As an institution with deposits insured by the BIF, the Bank also is
subject to insurance assessments imposed by the FDIC. The FDIC has implemented
a risk-based assessment schedule, imposing assessments ranging from zero (a
minimum of $2,000) to 0.53% of an institution's average assessment base. The
actual assessment to be paid by each BIF member is based on the institution's
assessment risk classification, which is determined based on whether the
institution is considered "well capitalized," "adequately capitalized" or
"undercapitalized," as such terms have been defined in applicable federal
regulations, and whether such institution is considered by its supervisory
agency to be financially sound or to have supervisory concerns. In 1999, the
Subsidiary Banks paid $75,316 in deposit insurance premiums.

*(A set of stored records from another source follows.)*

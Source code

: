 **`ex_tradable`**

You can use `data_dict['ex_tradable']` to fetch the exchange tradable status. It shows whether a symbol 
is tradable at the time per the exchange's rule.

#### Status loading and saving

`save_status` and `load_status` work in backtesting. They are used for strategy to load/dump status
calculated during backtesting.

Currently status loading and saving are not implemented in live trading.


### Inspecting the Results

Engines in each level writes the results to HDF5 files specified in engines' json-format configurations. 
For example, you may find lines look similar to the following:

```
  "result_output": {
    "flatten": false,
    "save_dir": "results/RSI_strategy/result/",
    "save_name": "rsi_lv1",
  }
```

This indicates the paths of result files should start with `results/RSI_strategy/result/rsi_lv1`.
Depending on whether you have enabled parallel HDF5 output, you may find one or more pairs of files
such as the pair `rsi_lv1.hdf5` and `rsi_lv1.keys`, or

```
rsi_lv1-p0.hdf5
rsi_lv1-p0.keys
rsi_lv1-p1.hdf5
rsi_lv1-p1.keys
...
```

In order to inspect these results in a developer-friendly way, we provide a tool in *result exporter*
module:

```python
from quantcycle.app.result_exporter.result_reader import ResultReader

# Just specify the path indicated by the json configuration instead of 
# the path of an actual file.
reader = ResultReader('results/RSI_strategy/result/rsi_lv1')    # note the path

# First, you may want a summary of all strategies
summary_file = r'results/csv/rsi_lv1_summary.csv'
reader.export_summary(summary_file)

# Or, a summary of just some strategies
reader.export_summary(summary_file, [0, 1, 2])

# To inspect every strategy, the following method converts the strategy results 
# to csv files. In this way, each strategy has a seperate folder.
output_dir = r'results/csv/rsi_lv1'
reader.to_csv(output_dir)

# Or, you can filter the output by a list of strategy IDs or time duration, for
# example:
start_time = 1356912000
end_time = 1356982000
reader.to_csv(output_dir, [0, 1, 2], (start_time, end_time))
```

Other Safety and Soundness Regulations

The federal banking agencies have broad powers under current federal law to
make prompt corrective action to resolve problems of insured depository
institutions. The extent of these powers depends upon whether the institutions
in question are "well capitalized," "adequately capitalized,"
"undercapitalized," "significantly undercapitalized" or "critically
undercapitalized." All such terms are defined under uniform regulations
defining such capital levels issued by each of the federal banking agencies.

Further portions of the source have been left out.